Nyonya is well known as one of the few real Malaysian restaurants in New York City. It is loved equally among people who were raised on food like this, and those that more casually enjoy cuisine of the region. The menu is huge, and you will find traditional Malaysian dishes like Nasi Lamak and Prawn Mee, but you'll also see Phad Thai and other more well known items. The food is excellent, and everything is cheap, which means plenty of room left in your budget for Tiger beers. After a few visits, we've decided our friends were right. We won't exactly be running back to Fatty Crab to drop four times the money on an "interpretation" of the real thing.

Food Rundown

Roti Canai

Apparently this is reflective of the Indian influence in Malaysian food, which makes sense as it's a thin pancake, very similar to naan. The chicken curry sauce that comes along with it is amazing. I want to take shots of it.

Prawn Mee

A noodle soup with shrimp in a spicy shrimp broth. This is a huge portion of food, and could easily be a meal in itself, but we recommend sharing.

Nasi Lemak

A Malaysian staple, this is coconut rice, chicken, anchovies, sambal chili paste and a fried egg. I can see how that might not sound good on paper, but this is amazing, and might be my favorite thing in the house.

Beef Rendang

Beef cooked with traditional Malaysian spices. Fatty Crab's version of this was done with short rib, and the sauce was super intense, not particularly in a good way. Nyonya's rendang is much more balanced, much more subtle, and much better.

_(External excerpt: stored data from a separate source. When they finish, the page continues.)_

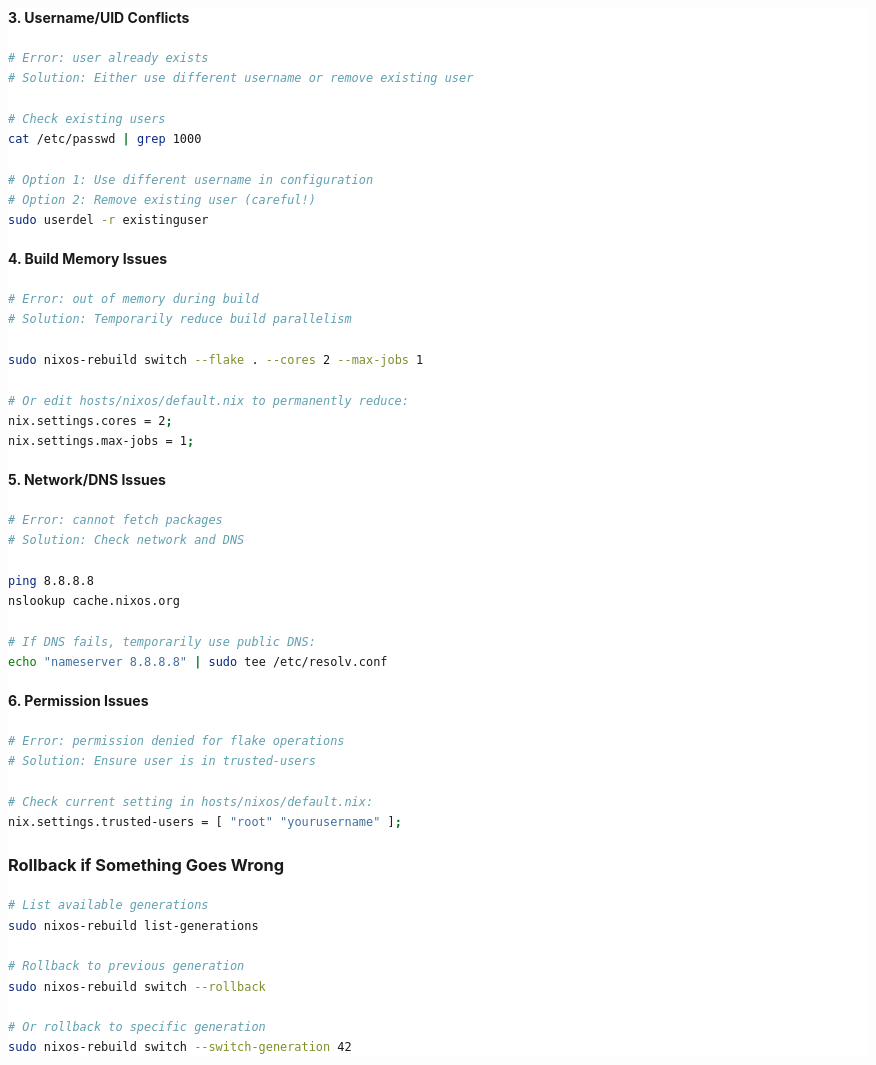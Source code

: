 #### **3. Username/UID Conflicts**

```bash
# Error: user already exists
# Solution: Either use different username or remove existing user

# Check existing users
cat /etc/passwd | grep 1000

# Option 1: Use different username in configuration
# Option 2: Remove existing user (careful!)
sudo userdel -r existinguser
```

#### **4. Build Memory Issues**

```bash
# Error: out of memory during build
# Solution: Temporarily reduce build parallelism

sudo nixos-rebuild switch --flake . --cores 2 --max-jobs 1

# Or edit hosts/nixos/default.nix to permanently reduce:
nix.settings.cores = 2;
nix.settings.max-jobs = 1;
```

#### **5. Network/DNS Issues**

```bash
# Error: cannot fetch packages
# Solution: Check network and DNS

ping 8.8.8.8
nslookup cache.nixos.org

# If DNS fails, temporarily use public DNS:
echo "nameserver 8.8.8.8" | sudo tee /etc/resolv.conf
```

#### **6. Permission Issues**

```bash
# Error: permission denied for flake operations
# Solution: Ensure user is in trusted-users

# Check current setting in hosts/nixos/default.nix:
nix.settings.trusted-users = [ "root" "yourusername" ];
```

### **Rollback if Something Goes Wrong**

```bash
# List available generations
sudo nixos-rebuild list-generations

# Rollback to previous generation
sudo nixos-rebuild switch --rollback

# Or rollback to specific generation
sudo nixos-rebuild switch --switch-generation 42
```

I've only had okra the southern way - battered, fried, or swimming around in a giant pot of gumbo. These were either steamed or sautéed and cut into bite size pieces. Okra isn't for everyone, but if you like it, you love it here.

Mee Siam

Recommended to me by a waitress when I asked about popular dishes at Nyonya (on a visit without experts to guide me). This is in the fried noodles section, and was similar to phad thai, but with a Thai chili sauce rather than a peanut sauce. It was excellent, though not as exciting as the more traditional Malaysian stuff.